Task to carry out:
Show all lines from the listing below that contain "more".
▼
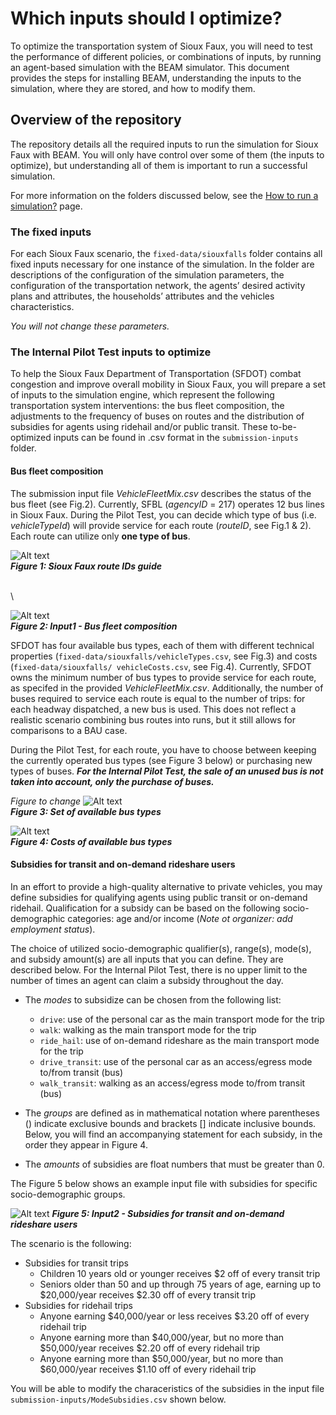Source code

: # Which inputs should I optimize?


To optimize the transportation system of Sioux Faux, you will need to test the performance of different policies, or combinations of inputs, by running an agent-based simulation with the BEAM simulator. This document provides the steps for installing BEAM, understanding the inputs to the simulation, where they are stored, and how to modify them.

 
## Overview of the repository

The repository details all the required inputs to run the simulation for Sioux Faux with BEAM. You will only have control over some of them (the inputs to optimize), but understanding all of them is important to run a successful simulation.

For more information on the folders discussed below, see the [How to run a simulation?](https://github.com/vgolfier/Uber-Prize-Starter-Kit/blob/master/docs/How_to_run_a_simulation.md) page.

### The fixed inputs 

For each Sioux Faux scenario, the `fixed-data/siouxfalls` folder contains all fixed inputs necessary for one instance of the simulation. In the folder are descriptions of the configuration of the simulation parameters, the configuration of the transportation network, the agents’ desired activity plans and attributes, the households’ attributes and the vehicles characteristics.

*You will not change these parameters.*

### The Internal Pilot Test inputs to optimize

To help the Sioux Faux Department of Transportation (SFDOT) combat congestion and improve overall mobility in Sioux Faux, you will prepare a set of inputs to the simulation engine, which represent the following transportation system interventions: the bus fleet composition, the adjustments to the frequency of buses on routes and the distribution of subsidies for agents using ridehail and/or public transit. These to-be-optimized inputs can be found in .csv format in the `submission-inputs` folder.

#### **Bus fleet composition**

The submission input file *VehicleFleetMix.csv* describes the status of the bus fleet (see Fig.2). Currently, SFBL (*agencyID* = 217) operates 12 bus lines in Sioux Faux. During the Pilot Test, you can decide which type of bus (i.e. *vehicleTypeId*) will provide service for each route (*routeID*, see Fig.1 & 2). Each route can utilize only **one type of bus**. 


![Alt text](https://github.com/vgolfier/Uber-Prize-Starter-Kit/blob/master/Images/sf_route_guide.png)\
***Figure 1: Sioux Faux route IDs guide***

\
\


![Alt text](https://github.com/vgolfier/Uber-Prize-Starter-Kit-/blob/master/Images/Input_VehicleFleetMix.png "*Figure 2: Input1 - composition of the bus fleet")\
***Figure 2: Input1 - Bus fleet composition***

SFDOT has four available bus types, each of them with different technical properties (`fixed-data/siouxfalls/vehicleTypes.csv`, see Fig.3) and costs (`fixed-data/siouxfalls/ vehicleCosts.csv`, see Fig.4). Currently, SFDOT owns the minimum number of bus types to provide service for each route, as specifed in the provided *VehicleFleetMix.csv*. Additionally, the number of buses required to service each route is equal to the number of trips: for each headway dispatched, a new bus is used. This does not reflect a realistic scenario combining bus routes into runs, but it still allows for comparisons to a BAU case.

During the Pilot Test, for each route, you have to choose between keeping the currently operated bus types (see Figure 3 below) or purchasing new types of buses. ***For the Internal Pilot Test, the sale of an unused bus is not taken into account, only the purchase of buses.***

*Figure to change*
![Alt text](https://github.com/vgolfier/Uber-Prize-Starter-Kit/blob/master/Images/Bus_types.png)\
***Figure 3: Set of available bus types***


![Alt text](https://github.com/vgolfier/Uber-Prize-Starter-Kit-/blob/master/Images/BusCosts.png "Figure 4: Costs of available bus types")\
***Figure 4: Costs of available bus types***

#### **Subsidies for transit and on-demand rideshare users**

In an effort to provide a high-quality alternative to private vehicles, you may define subsidies for qualifying agents using public transit or on-demand ridehail. Qualification for a subsidy can be based on the following socio-demographic categories: age and/or income (*Note ot organizer: add employment status*). 

The choice of utilized socio-demographic qualifier(s), range(s), mode(s), and subsidy amount(s) are all inputs that you can define. They are described below. For the Internal Pilot Test, there is no upper limit to the number of times an agent can claim a subsidy throughout the day.
* The *modes* to subsidize can be chosen from the following list: 
  * `drive`: use of the personal car as the main transport mode for the trip
  * `walk`: walking as the main transport mode for the trip
  * `ride_hail`: use of on-demand rideshare as the main transport mode for the trip
  * `drive_transit`: use of the personal car as an access/egress mode to/from transit (bus)
  * `walk_transit`: walking as an access/egress mode to/from transit (bus)
  
* The *groups* are defined as in mathematical notation where parentheses () indicate exclusive bounds and brackets \[] indicate inclusive bounds. Below, you will find an accompanying statement for each subsidy, in the order they appear in Figure 4.

* The *amounts* of subsidies are float numbers that must be greater than 0.

The Figure 5 below shows an example input file with subsidies for specific socio-demographic groups. 

![Alt text](https://github.com/vgolfier/Uber-Prize-Starter-Kit-/blob/master/Images/Input_Subsidies.png "Figure 4: Input2 - Subsidies for transit and on-deamdn rideshare users")
***Figure 5: Input2 - Subsidies for transit and on-demand rideshare users***

The scenario is the following:
  * Subsidies for transit trips
    * Children 10 years old or younger receives $2 off of every transit trip
    * Seniors older than 50 and up through 75 years of age, earning up to $20,000/year receives $2.30 off of every transit trip
  * Subsidies for ridehail trips
    * Anyone earning $40,000/year or less receives $3.20 off of every ridehail trip
    * Anyone earning more than $40,000/year, but no more than $50,000/year receives $2.20 off of every ridehail trip
    * Anyone earning more than $50,000/year, but no more than $60,000/year receives $1.10 off of every ridehail trip
 
You will be able to modify the characeristics of the subsidies in the input file `submission-inputs/ModeSubsidies.csv` shown below.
▲
Answer to this problem:
For more information on the folders discussed below, see the [How to run a simulation?](https://github.com/vgolfier/Uber-Prize-Starter-Kit/blob/master/docs/How_to_run_a_simulation.md) page.
    * Anyone earning more than $40,000/year, but no more than $50,000/year receives $2.20 off of every ridehail trip
    * Anyone earning more than $50,000/year, but no more than $60,000/year receives $1.10 off of every ridehail trip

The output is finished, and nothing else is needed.